Trevor had attempted to broach the subject, had told him "you know I don't blame you", but, says Killian. "I was unapproachable. It was like a tender wound and if anyone went to press it I'd jump back in terror."

He recounts his first visit to the graves. "I was there about three hours, kneeling at the graves, trying to feel some sort of emotion, and all the things I need to feel I couldn't. I was as green as they come, didn't know how to deal with it. No one knew how to support me. Everyone thought they were doing the best thing I suppose, not talking about it."

This imbued in him the further destructive sense that he had no right not to be able to cope. "I was in a house full of people (he has four brothers and five sisters) and on my own.

"The only nights I got to sleep were when I was drunk enough to sleep. If I was sober I would twist and turn in the bed, relive everything and maybe at about five or six fall into a sleep from pure exhaustion. I was going around absolutely shattered, in absolute and uncontrollable grief. I missed Matthew, especially, every day. To say I adored the ground he walked on would not be enough. I can still see his face as clearly as I am looking at you.

Reaching for a napkin on the hotel bar table where we are sitting he lifts his glasses to wipe tears from his eyes. "And because I was drinking and driving home I had to run out every morning to see if I had crashed the car or whether I had dreamt it again. If anything, my driving got more reckless. And still no one wanted to talk to me about it. There was every sign there that I was becoming an alcoholic, and still no one talked about it."

Dr Stephanie Regan, who was Killian's counsellor for three years, is a psychotherapist specialising in post-trauma care.

She says the effect of a fatal road traffic accident on the driver will depend on the person. For weeks, months and possibly years, almost all will be imprisoned in their own thoughts, distanced from the world, as their minds try to process the enormity of what they have experienced.

"There is a psychological numbness, and a constant staggeringly intrusive recall of the scene. They will be distracted, never fully focused on their relationships or their job because a part of their brain will always be trying to work through what has happened. There will be enormous guilt, anger, dismay with life, complicated depressions and low self-esteem," she says.

There are numerous factors in any accident and the driver is rarely solely to blame, she says, but so painful is the idea of revisiting the scene of the carnage, they may be too terrified to allow themselves work through it.

"If they don't work through it though, they may never put it aside," which could result in a permanent change in the person's personality, a "bending of the self - a phobic defensive reaction". Or there could be a withdrawal of the person from the world - a "self-protective closing of the self because just feeling may be too painful. But this means also that they are closed from the possibility of good feelings, and at the back of their minds they know they are not living, rather looking at the world from the outside".

A driver need not know the people his or her accident has killed to experience an immense grief for their loss of life.

"There are always resonances.
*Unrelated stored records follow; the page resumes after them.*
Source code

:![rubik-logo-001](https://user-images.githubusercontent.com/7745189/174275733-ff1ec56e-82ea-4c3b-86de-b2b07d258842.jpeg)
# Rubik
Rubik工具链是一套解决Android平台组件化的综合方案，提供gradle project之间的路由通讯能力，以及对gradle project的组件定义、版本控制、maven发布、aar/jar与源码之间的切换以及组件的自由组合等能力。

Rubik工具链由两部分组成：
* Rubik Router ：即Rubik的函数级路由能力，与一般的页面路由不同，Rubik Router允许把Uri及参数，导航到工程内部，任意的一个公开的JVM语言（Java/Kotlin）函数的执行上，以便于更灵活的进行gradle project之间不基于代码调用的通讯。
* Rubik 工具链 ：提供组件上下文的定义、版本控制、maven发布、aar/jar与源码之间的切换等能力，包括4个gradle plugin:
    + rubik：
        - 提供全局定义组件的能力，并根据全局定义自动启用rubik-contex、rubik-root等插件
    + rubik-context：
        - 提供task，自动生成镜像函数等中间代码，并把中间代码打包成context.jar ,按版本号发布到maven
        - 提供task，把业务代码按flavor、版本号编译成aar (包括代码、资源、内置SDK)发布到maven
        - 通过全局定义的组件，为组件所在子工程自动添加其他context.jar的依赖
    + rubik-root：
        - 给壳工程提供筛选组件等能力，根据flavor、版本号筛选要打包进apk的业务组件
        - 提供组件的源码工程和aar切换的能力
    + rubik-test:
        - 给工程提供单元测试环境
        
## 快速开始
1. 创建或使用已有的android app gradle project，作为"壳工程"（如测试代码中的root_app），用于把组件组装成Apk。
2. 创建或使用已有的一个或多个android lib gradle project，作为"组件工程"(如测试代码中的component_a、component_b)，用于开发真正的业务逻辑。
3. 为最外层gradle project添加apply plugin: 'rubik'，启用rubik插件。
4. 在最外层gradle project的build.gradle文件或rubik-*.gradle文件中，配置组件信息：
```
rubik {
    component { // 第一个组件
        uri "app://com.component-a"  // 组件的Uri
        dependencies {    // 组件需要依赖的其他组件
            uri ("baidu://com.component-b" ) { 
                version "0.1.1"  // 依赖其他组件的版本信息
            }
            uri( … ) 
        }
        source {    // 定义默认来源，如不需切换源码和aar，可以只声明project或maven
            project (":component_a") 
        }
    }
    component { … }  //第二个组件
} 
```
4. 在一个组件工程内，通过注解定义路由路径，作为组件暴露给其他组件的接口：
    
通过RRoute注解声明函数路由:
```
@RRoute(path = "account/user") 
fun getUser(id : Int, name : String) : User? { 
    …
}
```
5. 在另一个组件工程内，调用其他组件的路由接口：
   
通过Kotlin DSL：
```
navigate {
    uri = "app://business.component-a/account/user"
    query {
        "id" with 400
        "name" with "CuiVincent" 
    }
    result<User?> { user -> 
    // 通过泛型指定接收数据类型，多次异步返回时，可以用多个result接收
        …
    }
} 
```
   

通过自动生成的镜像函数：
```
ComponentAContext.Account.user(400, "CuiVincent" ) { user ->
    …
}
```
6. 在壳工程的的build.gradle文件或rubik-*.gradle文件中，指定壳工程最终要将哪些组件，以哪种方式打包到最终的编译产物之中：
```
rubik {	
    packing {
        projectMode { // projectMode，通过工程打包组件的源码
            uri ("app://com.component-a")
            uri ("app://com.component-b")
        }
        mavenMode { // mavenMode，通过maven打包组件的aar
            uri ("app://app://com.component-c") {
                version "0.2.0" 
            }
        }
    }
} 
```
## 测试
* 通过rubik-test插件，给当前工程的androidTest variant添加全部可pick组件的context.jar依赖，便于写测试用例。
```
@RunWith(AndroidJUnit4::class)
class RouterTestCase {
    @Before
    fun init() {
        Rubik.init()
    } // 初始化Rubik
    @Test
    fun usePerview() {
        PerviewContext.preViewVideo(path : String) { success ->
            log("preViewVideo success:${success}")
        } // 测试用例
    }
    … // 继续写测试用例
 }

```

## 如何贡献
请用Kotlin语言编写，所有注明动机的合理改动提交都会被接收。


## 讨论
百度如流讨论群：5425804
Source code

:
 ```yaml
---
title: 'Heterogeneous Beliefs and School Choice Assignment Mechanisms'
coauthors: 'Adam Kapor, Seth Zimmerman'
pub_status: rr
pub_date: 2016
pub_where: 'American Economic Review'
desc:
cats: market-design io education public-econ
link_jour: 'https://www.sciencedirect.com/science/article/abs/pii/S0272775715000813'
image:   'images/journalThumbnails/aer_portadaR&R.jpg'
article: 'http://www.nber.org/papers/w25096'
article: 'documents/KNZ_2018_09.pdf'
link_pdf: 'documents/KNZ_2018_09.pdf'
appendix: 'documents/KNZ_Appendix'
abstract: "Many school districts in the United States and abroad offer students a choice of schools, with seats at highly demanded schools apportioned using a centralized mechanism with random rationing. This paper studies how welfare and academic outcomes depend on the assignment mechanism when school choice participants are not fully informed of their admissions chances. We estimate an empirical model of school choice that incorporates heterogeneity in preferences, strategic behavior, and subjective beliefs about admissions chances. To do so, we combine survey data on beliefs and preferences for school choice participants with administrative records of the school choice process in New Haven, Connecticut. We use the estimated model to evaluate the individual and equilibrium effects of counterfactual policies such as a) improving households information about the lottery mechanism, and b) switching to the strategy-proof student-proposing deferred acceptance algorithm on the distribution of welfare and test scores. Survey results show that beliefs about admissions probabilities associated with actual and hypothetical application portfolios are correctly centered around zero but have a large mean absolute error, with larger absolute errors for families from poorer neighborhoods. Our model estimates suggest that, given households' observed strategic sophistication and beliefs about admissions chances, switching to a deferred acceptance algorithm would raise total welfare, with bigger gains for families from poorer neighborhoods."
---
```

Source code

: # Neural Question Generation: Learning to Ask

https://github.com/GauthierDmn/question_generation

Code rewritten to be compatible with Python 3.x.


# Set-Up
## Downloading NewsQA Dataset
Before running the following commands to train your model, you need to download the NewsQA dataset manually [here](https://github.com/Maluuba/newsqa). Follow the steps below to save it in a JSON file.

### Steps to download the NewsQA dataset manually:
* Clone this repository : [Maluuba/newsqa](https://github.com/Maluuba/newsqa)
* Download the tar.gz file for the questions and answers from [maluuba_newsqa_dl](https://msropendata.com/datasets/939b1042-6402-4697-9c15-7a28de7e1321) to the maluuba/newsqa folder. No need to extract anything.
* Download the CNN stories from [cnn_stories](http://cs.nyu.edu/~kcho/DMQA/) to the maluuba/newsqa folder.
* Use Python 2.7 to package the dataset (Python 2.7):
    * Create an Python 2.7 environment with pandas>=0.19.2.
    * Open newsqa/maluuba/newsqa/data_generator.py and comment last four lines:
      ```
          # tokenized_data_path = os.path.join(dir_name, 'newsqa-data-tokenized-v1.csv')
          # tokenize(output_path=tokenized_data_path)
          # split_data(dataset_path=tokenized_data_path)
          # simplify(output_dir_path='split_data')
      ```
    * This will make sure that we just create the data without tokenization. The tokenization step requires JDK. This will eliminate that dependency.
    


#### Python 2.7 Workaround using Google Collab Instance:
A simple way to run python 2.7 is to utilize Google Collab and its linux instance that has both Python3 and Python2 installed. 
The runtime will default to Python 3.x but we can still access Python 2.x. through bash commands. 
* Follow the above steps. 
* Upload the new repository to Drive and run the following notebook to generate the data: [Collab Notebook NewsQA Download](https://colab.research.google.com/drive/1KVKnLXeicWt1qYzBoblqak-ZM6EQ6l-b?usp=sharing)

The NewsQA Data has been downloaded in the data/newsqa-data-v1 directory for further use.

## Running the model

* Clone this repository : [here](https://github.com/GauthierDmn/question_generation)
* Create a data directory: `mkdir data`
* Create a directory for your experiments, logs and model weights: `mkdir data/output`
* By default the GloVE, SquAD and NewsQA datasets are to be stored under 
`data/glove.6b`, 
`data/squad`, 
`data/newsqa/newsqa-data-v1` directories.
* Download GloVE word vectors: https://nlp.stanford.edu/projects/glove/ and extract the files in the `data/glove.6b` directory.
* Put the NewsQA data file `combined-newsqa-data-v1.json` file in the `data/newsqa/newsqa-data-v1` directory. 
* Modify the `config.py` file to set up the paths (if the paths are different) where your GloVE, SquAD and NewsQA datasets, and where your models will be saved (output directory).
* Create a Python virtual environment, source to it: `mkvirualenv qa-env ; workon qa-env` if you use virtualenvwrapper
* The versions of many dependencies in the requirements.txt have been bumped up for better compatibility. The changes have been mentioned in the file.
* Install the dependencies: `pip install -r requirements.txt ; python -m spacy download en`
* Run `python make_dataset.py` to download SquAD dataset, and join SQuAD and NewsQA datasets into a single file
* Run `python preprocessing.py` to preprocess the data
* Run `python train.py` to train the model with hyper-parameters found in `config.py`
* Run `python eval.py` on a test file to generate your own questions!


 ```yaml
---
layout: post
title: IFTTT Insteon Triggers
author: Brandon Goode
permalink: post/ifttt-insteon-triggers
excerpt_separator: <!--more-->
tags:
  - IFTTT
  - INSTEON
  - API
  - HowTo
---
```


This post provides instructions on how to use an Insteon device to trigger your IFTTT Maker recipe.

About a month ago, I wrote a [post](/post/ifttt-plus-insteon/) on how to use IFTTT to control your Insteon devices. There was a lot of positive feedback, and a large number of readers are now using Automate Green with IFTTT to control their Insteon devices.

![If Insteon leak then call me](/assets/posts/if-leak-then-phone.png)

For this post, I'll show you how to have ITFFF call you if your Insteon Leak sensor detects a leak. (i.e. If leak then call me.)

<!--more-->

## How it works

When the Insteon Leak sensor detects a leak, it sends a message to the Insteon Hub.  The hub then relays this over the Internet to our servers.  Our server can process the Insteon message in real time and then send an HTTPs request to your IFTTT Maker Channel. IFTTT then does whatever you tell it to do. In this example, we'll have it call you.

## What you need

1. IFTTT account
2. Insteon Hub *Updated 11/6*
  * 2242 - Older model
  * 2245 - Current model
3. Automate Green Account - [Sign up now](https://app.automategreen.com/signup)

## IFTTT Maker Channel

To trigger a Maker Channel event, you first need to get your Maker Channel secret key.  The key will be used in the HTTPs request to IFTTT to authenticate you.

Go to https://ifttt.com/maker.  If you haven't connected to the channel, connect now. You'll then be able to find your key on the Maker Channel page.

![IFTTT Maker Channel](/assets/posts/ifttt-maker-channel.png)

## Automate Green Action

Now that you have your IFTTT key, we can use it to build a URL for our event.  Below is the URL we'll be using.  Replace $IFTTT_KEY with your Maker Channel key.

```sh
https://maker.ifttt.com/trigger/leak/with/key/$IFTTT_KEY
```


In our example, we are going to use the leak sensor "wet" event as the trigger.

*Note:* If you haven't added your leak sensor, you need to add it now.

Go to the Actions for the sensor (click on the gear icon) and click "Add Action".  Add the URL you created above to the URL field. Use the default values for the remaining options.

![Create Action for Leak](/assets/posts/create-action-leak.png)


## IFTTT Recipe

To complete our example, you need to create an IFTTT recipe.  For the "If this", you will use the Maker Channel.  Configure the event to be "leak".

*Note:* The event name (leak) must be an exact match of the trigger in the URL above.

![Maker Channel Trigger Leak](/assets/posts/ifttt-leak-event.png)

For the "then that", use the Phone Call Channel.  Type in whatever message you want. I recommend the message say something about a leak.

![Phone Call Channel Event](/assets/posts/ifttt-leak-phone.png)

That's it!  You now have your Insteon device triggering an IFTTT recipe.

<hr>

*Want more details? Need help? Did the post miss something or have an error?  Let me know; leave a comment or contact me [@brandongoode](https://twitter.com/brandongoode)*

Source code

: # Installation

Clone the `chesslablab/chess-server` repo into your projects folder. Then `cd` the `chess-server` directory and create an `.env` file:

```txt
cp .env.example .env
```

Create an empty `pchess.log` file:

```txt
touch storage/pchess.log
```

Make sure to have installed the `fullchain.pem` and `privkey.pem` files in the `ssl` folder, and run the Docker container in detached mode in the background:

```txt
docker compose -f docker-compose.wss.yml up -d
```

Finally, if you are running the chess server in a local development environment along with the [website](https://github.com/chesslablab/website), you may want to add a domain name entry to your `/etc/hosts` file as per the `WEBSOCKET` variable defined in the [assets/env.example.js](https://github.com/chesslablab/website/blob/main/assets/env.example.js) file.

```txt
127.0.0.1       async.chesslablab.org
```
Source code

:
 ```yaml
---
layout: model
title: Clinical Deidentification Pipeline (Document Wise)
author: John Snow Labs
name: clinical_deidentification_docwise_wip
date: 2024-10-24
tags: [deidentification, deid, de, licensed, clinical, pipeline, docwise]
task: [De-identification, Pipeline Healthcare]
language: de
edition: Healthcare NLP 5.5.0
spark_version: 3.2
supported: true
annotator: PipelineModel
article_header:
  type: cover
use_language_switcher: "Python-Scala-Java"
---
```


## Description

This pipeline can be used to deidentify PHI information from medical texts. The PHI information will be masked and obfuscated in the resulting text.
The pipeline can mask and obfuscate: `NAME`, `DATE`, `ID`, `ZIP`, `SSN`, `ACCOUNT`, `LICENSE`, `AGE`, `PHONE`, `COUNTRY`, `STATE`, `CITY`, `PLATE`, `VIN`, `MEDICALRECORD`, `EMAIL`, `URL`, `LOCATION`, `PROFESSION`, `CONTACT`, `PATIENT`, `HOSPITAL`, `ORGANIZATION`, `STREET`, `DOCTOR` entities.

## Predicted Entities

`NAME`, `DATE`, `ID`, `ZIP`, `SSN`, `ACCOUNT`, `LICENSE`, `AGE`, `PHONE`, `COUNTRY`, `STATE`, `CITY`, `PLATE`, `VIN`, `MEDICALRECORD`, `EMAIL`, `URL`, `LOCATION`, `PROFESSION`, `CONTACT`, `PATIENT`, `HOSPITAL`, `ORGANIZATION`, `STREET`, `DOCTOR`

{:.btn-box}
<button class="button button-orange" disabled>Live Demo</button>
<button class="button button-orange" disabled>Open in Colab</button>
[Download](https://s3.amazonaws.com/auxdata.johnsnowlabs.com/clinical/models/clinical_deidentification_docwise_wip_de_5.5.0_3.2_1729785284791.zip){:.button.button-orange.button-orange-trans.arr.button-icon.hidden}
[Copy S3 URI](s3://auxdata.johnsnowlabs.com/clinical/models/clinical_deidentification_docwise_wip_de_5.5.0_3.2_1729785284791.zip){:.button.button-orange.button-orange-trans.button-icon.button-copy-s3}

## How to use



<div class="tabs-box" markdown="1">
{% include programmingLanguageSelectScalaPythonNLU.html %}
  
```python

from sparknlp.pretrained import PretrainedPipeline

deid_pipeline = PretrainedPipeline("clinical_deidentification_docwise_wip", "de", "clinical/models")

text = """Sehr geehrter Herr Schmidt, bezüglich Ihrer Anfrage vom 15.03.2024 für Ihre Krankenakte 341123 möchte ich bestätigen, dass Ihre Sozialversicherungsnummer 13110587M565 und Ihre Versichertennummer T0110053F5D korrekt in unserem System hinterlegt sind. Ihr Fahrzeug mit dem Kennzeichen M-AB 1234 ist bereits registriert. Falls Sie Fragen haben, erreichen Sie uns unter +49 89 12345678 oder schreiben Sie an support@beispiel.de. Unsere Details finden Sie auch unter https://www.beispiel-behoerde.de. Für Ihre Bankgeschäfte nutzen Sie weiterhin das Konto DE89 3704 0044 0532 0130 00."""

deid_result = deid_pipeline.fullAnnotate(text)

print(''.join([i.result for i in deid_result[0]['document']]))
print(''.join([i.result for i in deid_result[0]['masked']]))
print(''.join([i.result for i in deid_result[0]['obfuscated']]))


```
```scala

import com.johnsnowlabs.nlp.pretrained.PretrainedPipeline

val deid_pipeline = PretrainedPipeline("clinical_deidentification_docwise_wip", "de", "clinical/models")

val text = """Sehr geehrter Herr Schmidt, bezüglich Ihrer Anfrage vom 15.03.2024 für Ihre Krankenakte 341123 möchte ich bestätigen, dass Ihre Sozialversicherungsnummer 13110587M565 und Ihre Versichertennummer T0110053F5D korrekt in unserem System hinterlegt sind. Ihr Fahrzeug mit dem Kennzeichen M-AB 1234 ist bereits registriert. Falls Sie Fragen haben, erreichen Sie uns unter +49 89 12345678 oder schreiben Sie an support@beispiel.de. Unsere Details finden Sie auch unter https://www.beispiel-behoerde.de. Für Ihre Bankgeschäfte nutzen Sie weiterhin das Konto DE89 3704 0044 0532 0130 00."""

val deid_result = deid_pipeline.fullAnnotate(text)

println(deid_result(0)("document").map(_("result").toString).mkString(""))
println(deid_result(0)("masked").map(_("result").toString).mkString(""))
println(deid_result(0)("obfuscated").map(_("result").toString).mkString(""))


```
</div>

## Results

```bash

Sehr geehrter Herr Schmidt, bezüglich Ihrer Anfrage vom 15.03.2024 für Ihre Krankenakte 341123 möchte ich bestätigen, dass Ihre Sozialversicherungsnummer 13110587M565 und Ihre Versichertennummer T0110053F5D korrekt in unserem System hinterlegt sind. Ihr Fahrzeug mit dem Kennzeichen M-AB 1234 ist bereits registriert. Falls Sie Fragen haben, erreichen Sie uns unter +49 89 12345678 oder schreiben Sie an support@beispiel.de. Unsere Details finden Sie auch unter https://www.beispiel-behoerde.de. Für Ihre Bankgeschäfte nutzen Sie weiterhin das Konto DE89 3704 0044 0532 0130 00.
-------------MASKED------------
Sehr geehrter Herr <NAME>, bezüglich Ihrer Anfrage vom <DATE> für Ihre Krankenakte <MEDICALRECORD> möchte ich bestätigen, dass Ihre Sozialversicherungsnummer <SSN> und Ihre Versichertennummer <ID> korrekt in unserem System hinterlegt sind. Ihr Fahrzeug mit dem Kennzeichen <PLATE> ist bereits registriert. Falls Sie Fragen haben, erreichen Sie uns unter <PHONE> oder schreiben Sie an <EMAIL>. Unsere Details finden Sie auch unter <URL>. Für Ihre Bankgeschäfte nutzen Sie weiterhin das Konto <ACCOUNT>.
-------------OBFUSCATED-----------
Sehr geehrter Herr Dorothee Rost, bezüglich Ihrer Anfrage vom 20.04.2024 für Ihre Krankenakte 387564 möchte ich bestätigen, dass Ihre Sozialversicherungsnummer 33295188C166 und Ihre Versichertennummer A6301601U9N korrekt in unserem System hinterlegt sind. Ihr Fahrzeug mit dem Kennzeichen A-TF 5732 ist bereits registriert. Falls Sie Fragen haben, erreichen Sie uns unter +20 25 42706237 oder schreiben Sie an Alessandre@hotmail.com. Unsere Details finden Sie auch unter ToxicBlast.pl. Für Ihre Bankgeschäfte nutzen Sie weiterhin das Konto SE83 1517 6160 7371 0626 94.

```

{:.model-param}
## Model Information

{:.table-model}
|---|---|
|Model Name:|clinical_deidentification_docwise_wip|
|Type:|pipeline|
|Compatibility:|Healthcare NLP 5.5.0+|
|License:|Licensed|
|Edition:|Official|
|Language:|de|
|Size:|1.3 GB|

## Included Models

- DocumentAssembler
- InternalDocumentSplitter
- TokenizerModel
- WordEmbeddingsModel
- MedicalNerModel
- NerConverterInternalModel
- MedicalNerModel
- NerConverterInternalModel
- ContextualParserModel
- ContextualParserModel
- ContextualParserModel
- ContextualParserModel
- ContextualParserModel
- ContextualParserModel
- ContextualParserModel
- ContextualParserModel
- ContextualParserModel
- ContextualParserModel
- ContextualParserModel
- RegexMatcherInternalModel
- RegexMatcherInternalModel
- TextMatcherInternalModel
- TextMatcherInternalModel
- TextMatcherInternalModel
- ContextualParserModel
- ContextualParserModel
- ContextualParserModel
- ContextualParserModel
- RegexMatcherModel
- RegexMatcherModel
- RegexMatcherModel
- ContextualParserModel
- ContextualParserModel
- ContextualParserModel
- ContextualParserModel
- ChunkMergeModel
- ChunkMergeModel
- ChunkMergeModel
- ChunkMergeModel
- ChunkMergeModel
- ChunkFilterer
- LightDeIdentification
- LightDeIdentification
We all have a sister or brother or child or parent who could have been that person killed. We grieve for what those persons could have been," Dr Regan says.

Killian feels he has now come to terms with what happened in January 1986.

"The hairs no longer stand on the back of my neck at the mention of the word `January'. Of course I still think of it and treat it with the respect it deserves, but it no longer stops me living."

Last year there were 71,337 speeding offences where fines were issued. There were 3,036 charges for dangerous driving. Sixteen people were charged with dangerous driving causing death, and eight with dangerous driving causing grievous bodily harm. So far this year, 316 people have been killed on Irish roads. Excessive speed is said to have been a factor in a majority of these.